Del Quentin Wilber's A Good Month for Murder: The Inside Story of a Homicide Squad reads like a very good mystery, concentrating on a police force and its important work. Of course, the reader assumes that the story is fiction and that Wilber has used real policemen to understand the finer points of police work.

Wrong! This excellent work is non-fiction. Lee Child, author of the Jack Reacher series, calls it 'Superb-one of the best real-life cop books ever written'. I have to agree. Wilber writes it as it is. As members of the public that count on police forces to keep us and our families safe in our homes and on the streets, we are able to look at police work from the eyes of the men and women who give us that feeling of safety that we all take for granted. And we learn that February 2013 was a good month for murder in suburban Washington, D.C..

We read of and understand the 'everyday challenges, the mounting pressures and frustrations, and experience the occasional eureka moments- up close on gritty streets, in neighborhoods gripped by fresh and terrible crimes that are all too real'. So comments author Hampton Sides, as Wilber shares with readers a very busy month for the homicide unit in Prince George's County.

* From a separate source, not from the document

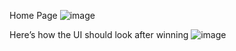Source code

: Home Page 
![image](https://github.com/user-attachments/assets/726eb61a-6add-4a92-a4f2-24b63c5fc6c9)

Here’s how the UI should look after winning
![image](https://github.com/user-attachments/assets/0d2adac1-eb2a-4eb6-9d1c-e353a11c9273)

You may look at your police a little differently now that you've read of the real lives lived by those who make it safe for us to walk our streets and sleep at night. The statistics quoted in A Good Month for Murder could easily curl your toes. Readers only learn what a policeman or woman faces every day. They and their families live it. My father-in-law was a sergeant of detectives on a police force in Philadelphia's suburbs. I knew he had a different slant on life than I did. Now I understand why.